===== Data for processing =====
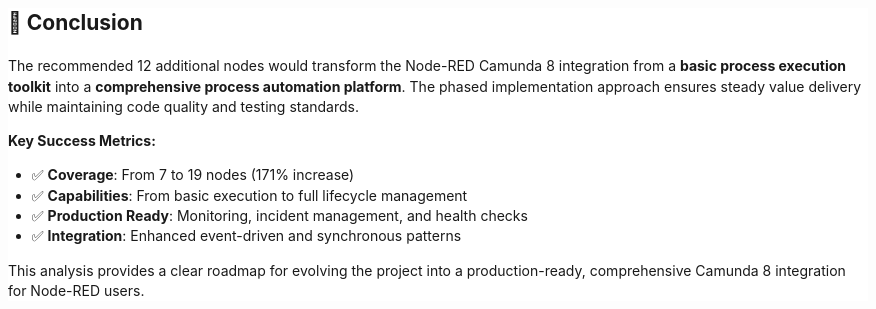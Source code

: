 ## 🎯 Conclusion

The recommended 12 additional nodes would transform the Node-RED Camunda 8 integration from a **basic process execution toolkit** into a **comprehensive process automation platform**. The phased implementation approach ensures steady value delivery while maintaining code quality and testing standards.

**Key Success Metrics:**
- ✅ **Coverage**: From 7 to 19 nodes (171% increase)
- ✅ **Capabilities**: From basic execution to full lifecycle management
- ✅ **Production Ready**: Monitoring, incident management, and health checks
- ✅ **Integration**: Enhanced event-driven and synchronous patterns

This analysis provides a clear roadmap for evolving the project into a production-ready, comprehensive Camunda 8 integration for Node-RED users.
=====
● **Requirement**
Line by line, write out the entries exactly, and leave the pictures out.

● **Output for this exercise**
Source code

: ## 🎯 Conclusion

The recommended 12 additional nodes would transform the Node-RED Camunda 8 integration from a **basic process execution toolkit** into a **comprehensive process automation platform**. The phased implementation approach ensures steady value delivery while maintaining code quality and testing standards.

**Key Success Metrics:**
- ✅ **Coverage**: From 7 to 19 nodes (171% increase)
- ✅ **Capabilities**: From basic execution to full lifecycle management
- ✅ **Production Ready**: Monitoring, incident management, and health checks
- ✅ **Integration**: Enhanced event-driven and synchronous patterns

This analysis provides a clear roadmap for evolving the project into a production-ready, comprehensive Camunda 8 integration for Node-RED users.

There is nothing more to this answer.